» **EXERCISE GOAL**:
Skipping all images, output the listing word for word.
----
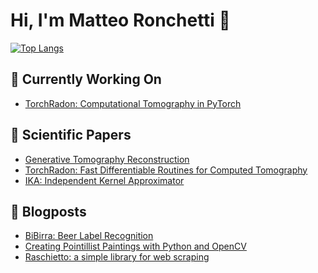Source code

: # Hi, I'm Matteo Ronchetti 👋
[![Top Langs](https://github-readme-stats.vercel.app/api/top-langs/?username=matteo-ronchetti)](https://github.com/anuraghazra/github-readme-stats)

## 🔭 Currently Working On
- [TorchRadon: Computational Tomography in PyTorch ](https://github.com/matteo-ronchetti/torch-radon)

## :scroll: Scientific Papers
- [Generative Tomography Reconstruction](https://openreview.net/forum?id=5gs_SxdLozM)
- [TorchRadon: Fast Differentiable Routines for Computed Tomography](https://arxiv.org/abs/2009.14788)
- [IKA: Independent Kernel Approximator](https://arxiv.org/abs/1809.01353)

## :newspaper: Blogposts
- [BiBirra: Beer Label Recognition](https://towardsdatascience.com/bibirra-beer-label-recognition-8546c233d6f4)
- [Creating Pointillist Paintings with Python and OpenCV](https://medium.com/hackernoon/https-medium-com-matteoronchetti-pointillism-with-python-and-opencv-f4274e6bbb7b)
- [Raschietto: a simple library for web scraping](https://medium.com/hackernoon/raschietto-a-simple-library-for-web-scraping-46957c6aa5b7)

<!--
**matteo-ronchetti/matteo-ronchetti** is a ✨ _special_ ✨ repository because its `README.md` (this file) appears on your GitHub profile.

Here are some ideas to get you started:

- 🔭 I’m currently working on ...
- 🌱 I’m currently learning ...
- 👯 I’m looking to collaborate on ...
- 🤔 I’m looking for help with ...
- 💬 Ask me about ...
- 📫 How to reach me: ...
- 😄 Pronouns: ...
- ⚡ Fun fact: ...
-->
----
» **REPLY**:
Source code

: # Hi, I'm Matteo Ronchetti 👋
[![Top Langs](https://github-readme-stats.vercel.app/api/top-langs/?username=matteo-ronchetti)](https://github.com/anuraghazra/github-readme-stats)

## 🔭 Currently Working On
- [TorchRadon: Computational Tomography in PyTorch ](https://github.com/matteo-ronchetti/torch-radon)

## :scroll: Scientific Papers
- [Generative Tomography Reconstruction](https://openreview.net/forum?id=5gs_SxdLozM)
- [TorchRadon: Fast Differentiable Routines for Computed Tomography](https://arxiv.org/abs/2009.14788)
- [IKA: Independent Kernel Approximator](https://arxiv.org/abs/1809.01353)

## :newspaper: Blogposts
- [BiBirra: Beer Label Recognition](https://towardsdatascience.com/bibirra-beer-label-recognition-8546c233d6f4)
- [Creating Pointillist Paintings with Python and OpenCV](https://medium.com/hackernoon/https-medium-com-matteoronchetti-pointillism-with-python-and-opencv-f4274e6bbb7b)
- [Raschietto: a simple library for web scraping](https://medium.com/hackernoon/raschietto-a-simple-library-for-web-scraping-46957c6aa5b7)

<!--
**matteo-ronchetti/matteo-ronchetti** is a ✨ _special_ ✨ repository because its `README.md` (this file) appears on your GitHub profile.

Here are some ideas to get you started:

- 🔭 I’m currently working on ...
- 🌱 I’m currently learning ...
- 👯 I’m looking to collaborate on ...
- 🤔 I’m looking for help with ...
- 💬 Ask me about ...
- 📫 How to reach me: ...
- 😄 Pronouns: ...
- ⚡ Fun fact: ...
-->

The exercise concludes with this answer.